Friday, November 20, 2020

Review Inside The Resistance, Reporting From Iraq’s Danger Zone

Chehab, Zaki, Inside The Resistance, Reporting From Iraq’s Danger Zone, New York: Nation Books, 2005


 

Inside The Resistance, Reporting From Iraq’s Danger Zone is a completely rambling collection of thoughts by journalist Zaki Chehab about the first two years of the U.S. occupation of Iraq. From the title and the first few chapters the reader would think the book is about why there was an insurgency in Iraq. That would be misleading as after that the book goes in all kinds of directions from the Iraqi opposition to Saddam and the American neoconservatives to the regional impact of the war in Iraq to the role of Palestinians in the country, and then some ideas on how Iraqi government might turn out. There is little rhyme or reason to the chapters and lots of repetition.

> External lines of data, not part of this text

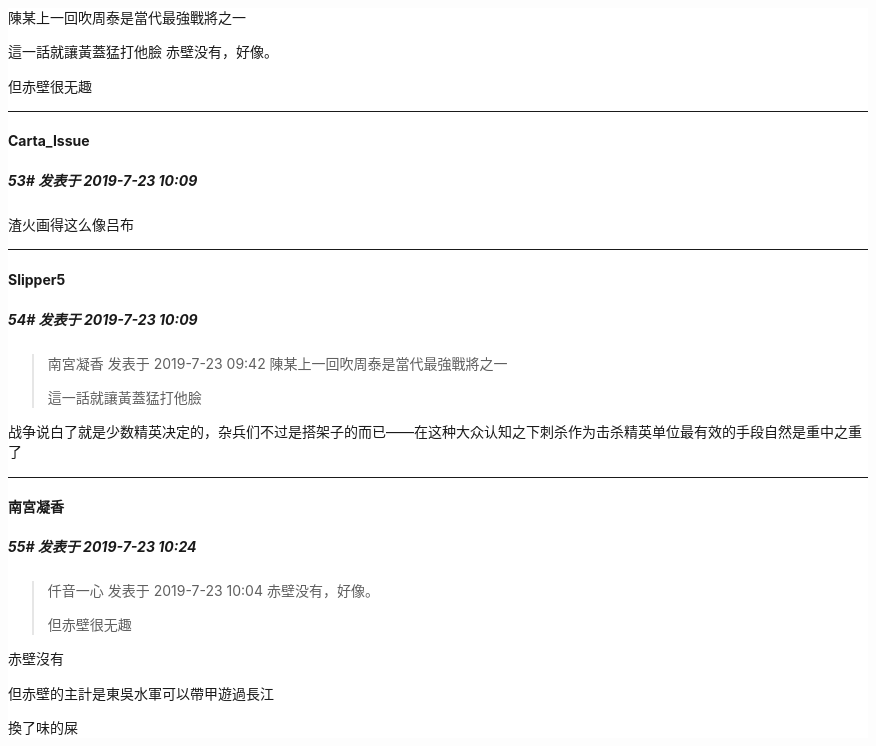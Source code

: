 陳某上一回吹周泰是當代最強戰將之一

這一話就讓黃蓋猛打他臉</blockquote>
赤壁没有，好像。

但赤壁很无趣







*****

####  Carta_Issue  
##### 53#       发表于 2019-7-23 10:09




渣火画得这么像吕布







*****

####  Slipper5  
##### 54#       发表于 2019-7-23 10:09



<blockquote>南宮凝香 发表于 2019-7-23 09:42
陳某上一回吹周泰是當代最強戰將之一

這一話就讓黃蓋猛打他臉

</blockquote>
战争说白了就是少数精英决定的，杂兵们不过是搭架子的而已——在这种大众认知之下刺杀作为击杀精英单位最有效的手段自然是重中之重了







*****

####  南宮凝香  
##### 55#       发表于 2019-7-23 10:24



<blockquote>仟音一心 发表于 2019-7-23 10:04
赤壁没有，好像。

但赤壁很无趣</blockquote>
赤壁沒有

但赤壁的主計是東吳水軍可以帶甲遊過長江

換了味的屎
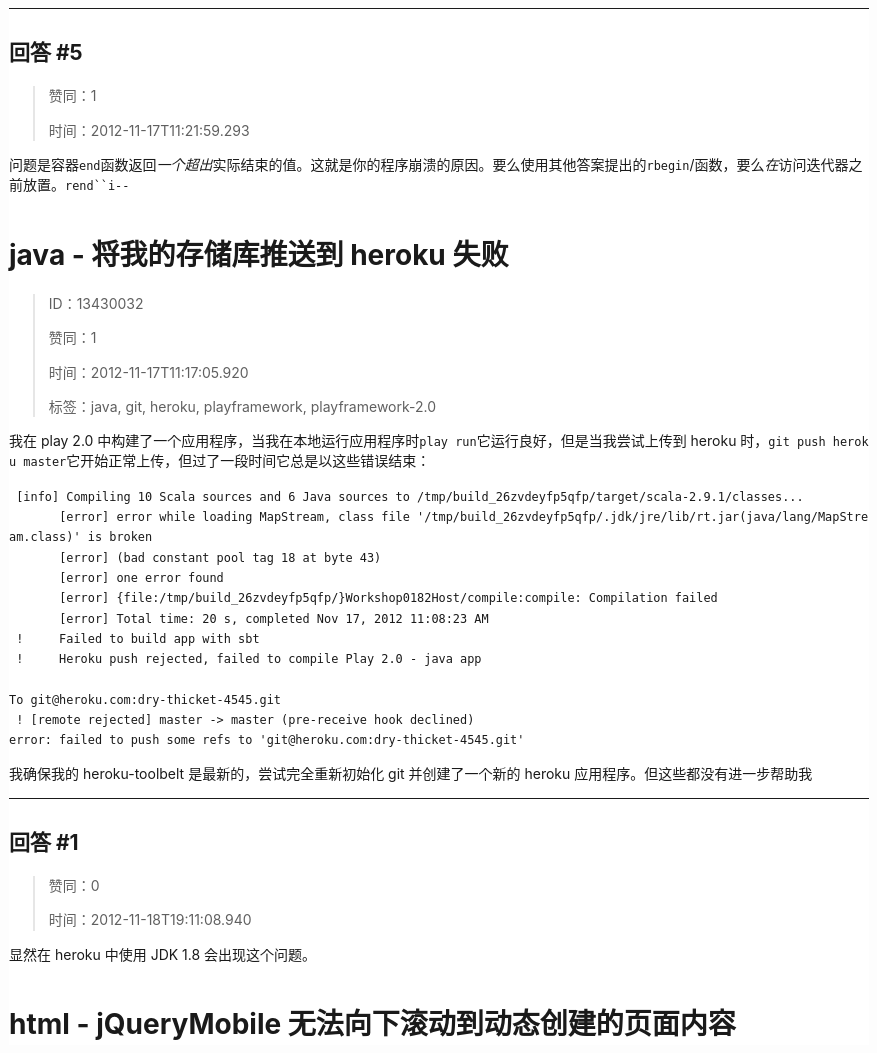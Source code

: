 * * *

## 回答 #5

> 赞同：1
> 
> 时间：2012-11-17T11:21:59.293

问题是容器`end`函数返回*一个超出*实际结束的值。这就是你的程序崩溃的原因。要么使用其他答案提出的`rbegin`/函数，要么*在*访问迭代器之前放置。`rend``i--`

# java - 将我的存储库推送到 heroku 失败

> ID：13430032
> 
> 赞同：1
> 
> 时间：2012-11-17T11:17:05.920
> 
> 标签：java, git, heroku, playframework, playframework-2.0

我在 play 2.0 中构建了一个应用程序，当我在本地运行应用程序时`play run`它运行良好，但是当我尝试上传到 heroku 时，`git push heroku master`它开始正常上传，但过了一段时间它总是以这些错误结束：

```
 [info] Compiling 10 Scala sources and 6 Java sources to /tmp/build_26zvdeyfp5qfp/target/scala-2.9.1/classes...
       [error] error while loading MapStream, class file '/tmp/build_26zvdeyfp5qfp/.jdk/jre/lib/rt.jar(java/lang/MapStream.class)' is broken
       [error] (bad constant pool tag 18 at byte 43)
       [error] one error found
       [error] {file:/tmp/build_26zvdeyfp5qfp/}Workshop0182Host/compile:compile: Compilation failed
       [error] Total time: 20 s, completed Nov 17, 2012 11:08:23 AM
 !     Failed to build app with sbt
 !     Heroku push rejected, failed to compile Play 2.0 - java app

To git@heroku.com:dry-thicket-4545.git
 ! [remote rejected] master -> master (pre-receive hook declined)
error: failed to push some refs to 'git@heroku.com:dry-thicket-4545.git' 
```

我确保我的 heroku-toolbelt 是最新的，尝试完全重新初始化 git 并创建了一个新的 heroku 应用程序。但这些都没有进一步帮助我

* * *

## 回答 #1

> 赞同：0
> 
> 时间：2012-11-18T19:11:08.940

显然在 heroku 中使用 JDK 1.8 会出现这个问题。

# html - jQueryMobile 无法向下滚动到动态创建的页面内容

Zaki was a reporter who obviously dearly missed the aid of an editor when he wrote this book.

 

The start of Inside The Resistance is the most interesting part of Zaki’s work. In 2003 the author travelled through Ramadi, Samarra, Fallujah, Tikrit and Mosul and talked with some of the initial insurgents groups fighting against the Americans. Some said they were nationalists others were former regime members. When they were asked if they killed civilians they routinely said they only killed collaborators. The author was one of the first to note that there was a Salafi community in places like Fallujah before 2003 and that Saddam Hussein’s 1990s Faith Campaign encouraged the growth of their beliefs. Zaki then turns his attention to Ansar al-Islam which was formed in Sulaymaniya pre-invasion and Abu Musab al-Zarqawi who were the first Salafi insurgent organizations. By 2005 Zaki heard militants start talking about splits between the nationalist groups and Zarqawi. People in Fallujah for instance after the second battle for the city said that the U.S. called the city a Zarqawi stronghold but most of the fighters had nothing to do with the Jordanian. Here the book lays out some of the earliest militant groups, their origins and differences. The insurgency began with small units of Sunnis fighting for either Iraqi independence from the Americans to return the Baath to power or to create a Salafi society. These divergent groups only had one thing in common, wanting the U.S. out of Iraq.

 

There are some chapters afterward that try to explain why there was resistance to the U.S. occupation. The author focuses upon the mistreatment Iraqis faced at the hands of the American forces such as house raids, the use of dogs, the Abu Ghraib scandal where American soldiers photographed themselves torturing prisoners as well as other abuses by American troops in other parts of the country. Zaki tries to tie this together with a general idea of Sunni discontent with the new Iraq but he goes off course a bit. He points out that American mistreatment along with deBaathifcation which fired thousands of people led to resentment against the U.S.. The author’s one problem is that he dismisses Sunnis being opposed to Shiite and Kurdish parties dominating the new government claiming they were only against it because it was imposed by the U.S. He also returns to the American missteps again and again and again instead of it being in just one chapter. It gets vary repetitious.

 

The rest of Inside The Resistance is a total mess. He talks about the planning for the 2003 invasion and then the U.S. administration of Iraq but gets all kinds of things wrong. He claims that the State Department came up with the idea of the Coalition Provisional Authority when it was the Pentagon. He interviewed a representative of the Iraqi National Congress who said it had a plan for its militia to take control of all the cities and provinces behind the invading U.S. forces but it never had the resources nor backing of Washington to do that. He writes that Undersecretary of Defense Douglas Feith asked the State Department to put together a postwar plan for the country that led to the Future of Iraq Project which isn’t true. He talked with Sunnis and Kurds almost exclusively which means he never gave an adequate explanation of Shiite parties or personalities outside of Ayatollah Ali al-Sistani and Moqtada al-Sadr. He even showed his bias towards them when he said he hoped the Iraqi government would be led by secular Arabs and Kurds that would exclude the Shiite religious parties. Things get worse when he has a whole chapter claiming Palestinians influenced the insurgency and that Palestine was always an important issue for Iraq from the creation of Israel in 1948 until after 2003. One of Zaki’s first job as a reporter was to write about Saddam Hussein’s support for Palestinians groups that were opposed to Yasser Arafat so it appears he wanted to throw that in even though it had little do to with the rest of his book. These parts show that the author had no theme to his writing. He just skipped from topic to topic. Most importantly he never fully represented the majority of the country taking almost all his cues from Sunnis and Kurds.

 

There are some bad books about Iraq and this one should be put in that category. The opening chapter on the early insurgency is the only redeeming quality of Inside The Resistance. The rest can be ignored and the reader would be better off.